Return all of the data that follows precisely, leaving every image out.

* * *

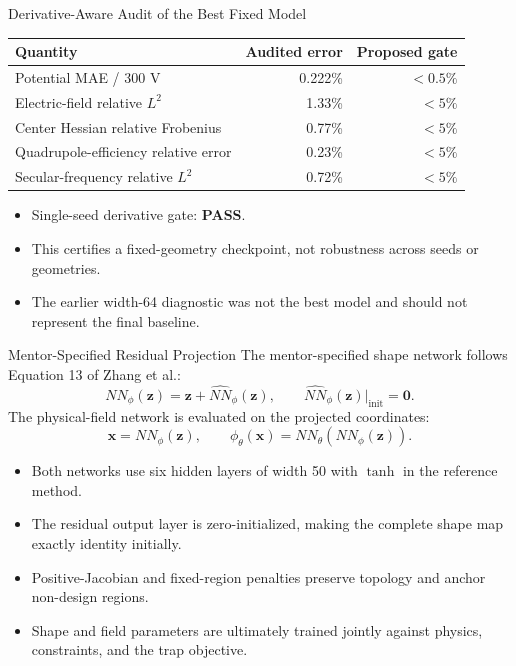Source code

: \documentclass[aspectratio=169,professionalfonts]{beamer}
\begin{document}
\begin{frame}[t]{Derivative-Aware Audit of the Best Fixed Model}
\small
\begin{tabular}{lrr}
\toprule
Quantity & Audited error & Proposed gate \\
\midrule
Potential MAE / 300 V & 0.222\% & $<0.5\%$ \\
Electric-field relative $L^2$ & 1.33\% & $<5\%$ \\
Center Hessian relative Frobenius & 0.77\% & $<5\%$ \\
Quadrupole-efficiency relative error & 0.23\% & $<5\%$ \\
Secular-frequency relative $L^2$ & 0.72\% & $<5\%$ \\
\bottomrule
\end{tabular}
\vspace{0.12in}
\begin{itemize}
\item Single-seed derivative gate: \textbf{PASS}.
\item This certifies a fixed-geometry checkpoint, not robustness across seeds or geometries.
\item The earlier width-64 diagnostic was not the best model and should not represent the final baseline.
\end{itemize}
\end{frame}

\begin{frame}[t]{Mentor-Specified Residual Projection}
The mentor-specified shape network follows Equation 13 of Zhang et al.:
\[
NN_\phi(\mathbf{z})=\mathbf{z}+\widehat{NN}_\phi(\mathbf{z}),
\qquad
\widehat{NN}_\phi(\mathbf{z})\big|_{\mathrm{init}}=\mathbf{0}.
\]
The physical-field network is evaluated on the projected coordinates:
\[
\mathbf{x}=NN_\phi(\mathbf{z}),
\qquad
\phi_\theta(\mathbf{x})=NN_\theta(NN_\phi(\mathbf{z})).
\]
\begin{itemize}
\item Both networks use six hidden layers of width 50 with $\tanh$ in the reference method.
\item The residual output layer is zero-initialized, making the complete shape map exactly identity initially.
\item Positive-Jacobian and fixed-region penalties preserve topology and anchor non-design regions.
\item Shape and field parameters are ultimately trained jointly against physics, constraints, and the trap objective.
\end{itemize}
\end{frame}
\end{document}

* * *

**Solution below**
Source code

: \documentclass[aspectratio=169,professionalfonts]{beamer}
\begin{document}
\begin{frame}[t]{Derivative-Aware Audit of the Best Fixed Model}
\small
\begin{tabular}{lrr}
\toprule
Quantity & Audited error & Proposed gate \\
\midrule
Potential MAE / 300 V & 0.222\% & $<0.5\%$ \\
Electric-field relative $L^2$ & 1.33\% & $<5\%$ \\
Center Hessian relative Frobenius & 0.77\% & $<5\%$ \\
Quadrupole-efficiency relative error & 0.23\% & $<5\%$ \\
Secular-frequency relative $L^2$ & 0.72\% & $<5\%$ \\
\bottomrule
\end{tabular}
\vspace{0.12in}
\begin{itemize}
\item Single-seed derivative gate: \textbf{PASS}.
\item This certifies a fixed-geometry checkpoint, not robustness across seeds or geometries.
\item The earlier width-64 diagnostic was not the best model and should not represent the final baseline.
\end{itemize}
\end{frame}

\begin{frame}[t]{Mentor-Specified Residual Projection}
The mentor-specified shape network follows Equation 13 of Zhang et al.:
\[
NN_\phi(\mathbf{z})=\mathbf{z}+\widehat{NN}_\phi(\mathbf{z}),
\qquad
\widehat{NN}_\phi(\mathbf{z})\big|_{\mathrm{init}}=\mathbf{0}.
\]
The physical-field network is evaluated on the projected coordinates:
\[
\mathbf{x}=NN_\phi(\mathbf{z}),
\qquad
\phi_\theta(\mathbf{x})=NN_\theta(NN_\phi(\mathbf{z})).
\]
\begin{itemize}
\item Both networks use six hidden layers of width 50 with $\tanh$ in the reference method.
\item The residual output layer is zero-initialized, making the complete shape map exactly identity initially.
\item Positive-Jacobian and fixed-region penalties preserve topology and anchor non-design regions.
\item Shape and field parameters are ultimately trained jointly against physics, constraints, and the trap objective.
\end{itemize}
\end{frame}
\end{document}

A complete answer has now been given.